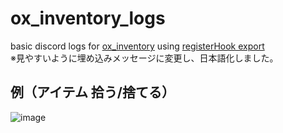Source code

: # ox_inventory_logs
basic discord logs for [ox_inventory](https://github.com/overextended/ox_inventory) using [registerHook export](https://overextended.github.io/docs/ox_inventory/Functions/Server/Hooks#registerhook)  
※見やすいように埋め込みメッセージに変更し、日本語化しました。

## 例（アイテム 拾う/捨てる）  
![image](https://github.com/user-attachments/assets/6e52176f-3955-4770-a60b-820bc84139ca)
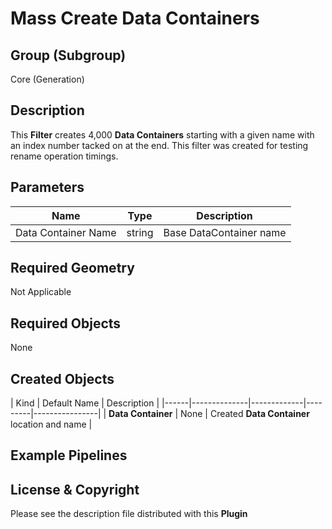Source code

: Mass Create Data Containers
=============

## Group (Subgroup) ##

Core (Generation)


## Description ##

This **Filter** creates 4,000 **Data Containers** starting with a given name with an index number tacked on at the end.  This filter was created for testing rename operation timings.

## Parameters ##

| Name             | Type | Description |
|------------------|------|-------------|
| Data Container Name | string | Base DataContainer name |

## Required Geometry ##

Not Applicable

## Required Objects ##

None

## Created Objects ##

| Kind | Default Name | Description |
|------|--------------|-------------|---------|----------------|
| **Data Container** | None | Created **Data Container** location and name |


## Example Pipelines ##



## License & Copyright ##

Please see the description file distributed with this **Plugin**

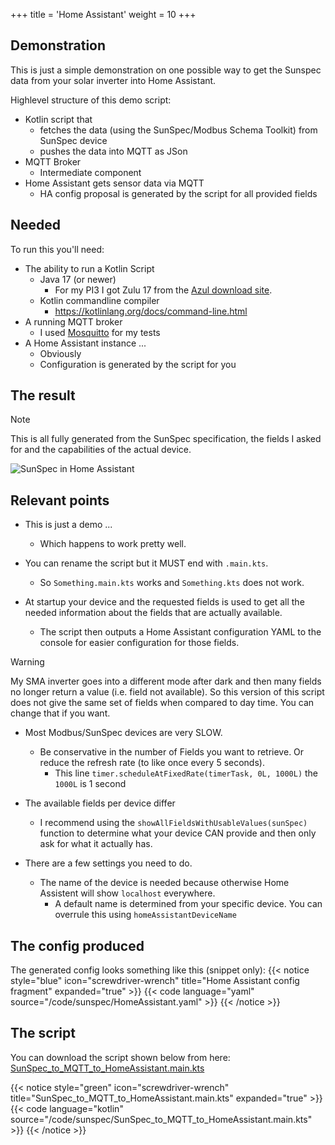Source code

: +++
title = 'Home Assistant'
weight = 10
+++

## Demonstration
This is just a simple demonstration on one possible way to get the Sunspec data from your solar inverter into Home Assistant.

Highlevel structure of this demo script:
- Kotlin script that 
  - fetches the data (using the SunSpec/Modbus Schema Toolkit) from SunSpec device
  - pushes the data into MQTT as JSon
- MQTT Broker
  - Intermediate component
- Home Assistant gets sensor data via MQTT
  - HA config proposal is generated by the script for all provided fields

## Needed
To run this you'll need:
- The ability to run a Kotlin Script
  - Java 17 (or newer)
    - For my PI3 I got Zulu 17 from the [Azul download site](https://www.azul.com/downloads/?version=java-17-lts&architecture=arm-32-bit-hf&package=jdk#zulu).
  - Kotlin commandline compiler
    - https://kotlinlang.org/docs/command-line.html
- A running MQTT broker
  - I used [Mosquitto](https://mosquitto.org/) for my tests
- A Home Assistant instance ...
  - Obviously
  - Configuration is generated by the script for you

## The result
> [!Note]
> This is all fully generated from the SunSpec specification, the fields I asked for and the capabilities of the actual device.

![SunSpec in Home Assistant](/SunSpecInHomeAssistant.png?lightbox=false)

## Relevant points
- This is just a demo ... 
  - Which happens to work pretty well.

- You can rename the script but it MUST end with `.main.kts`.
  - So `Something.main.kts` works and `Something.kts` does not work.

- At startup your device and the requested fields is used to get all the needed information about the fields that are actually available.
  - The script then outputs a Home Assistant configuration YAML to the console for easier configuration for those fields.
    
> [!WARNING] 
> My SMA inverter goes into a different mode after dark and then many fields no longer return a value (i.e. field not available). 
> So this version of this script does not give the same set of fields when compared to day time. You can change that if you want.

- Most Modbus/SunSpec devices are very SLOW. 
  - Be conservative in the number of Fields you want to retrieve. Or reduce the refresh rate (to like once every 5 seconds).
    - This line `timer.scheduleAtFixedRate(timerTask, 0L, 1000L)` the `1000L` is 1 second
    
- The available fields per device differ
  - I recommend using the `showAllFieldsWithUsableValues(sunSpec)` function to determine what your device CAN provide and then only ask for what it actually has.
  
- There are a few settings you need to do.
  - The name of the device is needed because otherwise Home Assistent will show `localhost` everywhere.
    - A default name is determined from your specific device. You can overrule this using `homeAssistantDeviceName`

## The config produced
The generated config looks something like this (snippet only):
{{< notice style="blue" icon="screwdriver-wrench" title="Home Assistant config fragment" expanded="true" >}}
{{< code language="yaml" source="/code/sunspec/HomeAssistant.yaml" >}}
{{< /notice >}}

## The script
You can download the script shown below from here: [SunSpec_to_MQTT_to_HomeAssistant.main.kts](https://github.com/nielsbasjes/modbus-website/blob/main/content/code/sunspec/SunSpec_to_MQTT_to_HomeAssistant.main.kts)

{{< notice style="green" icon="screwdriver-wrench" title="SunSpec_to_MQTT_to_HomeAssistant.main.kts" expanded="true" >}}
{{< code language="kotlin" source="/code/sunspec/SunSpec_to_MQTT_to_HomeAssistant.main.kts" >}}
{{< /notice >}}
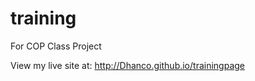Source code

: training
========

For COP Class Project

View my live site at: http://Dhanco.github.io/trainingpage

● Required action
Where the string "generated" occurs in a line of the listing, copy the line.

● Answer for the task
  - HA config proposal is generated by the script for all provided fields
  - Configuration is generated by the script for you
> This is all fully generated from the SunSpec specification, the fields I asked for and the capabilities of the actual device.
The generated config looks something like this (snippet only):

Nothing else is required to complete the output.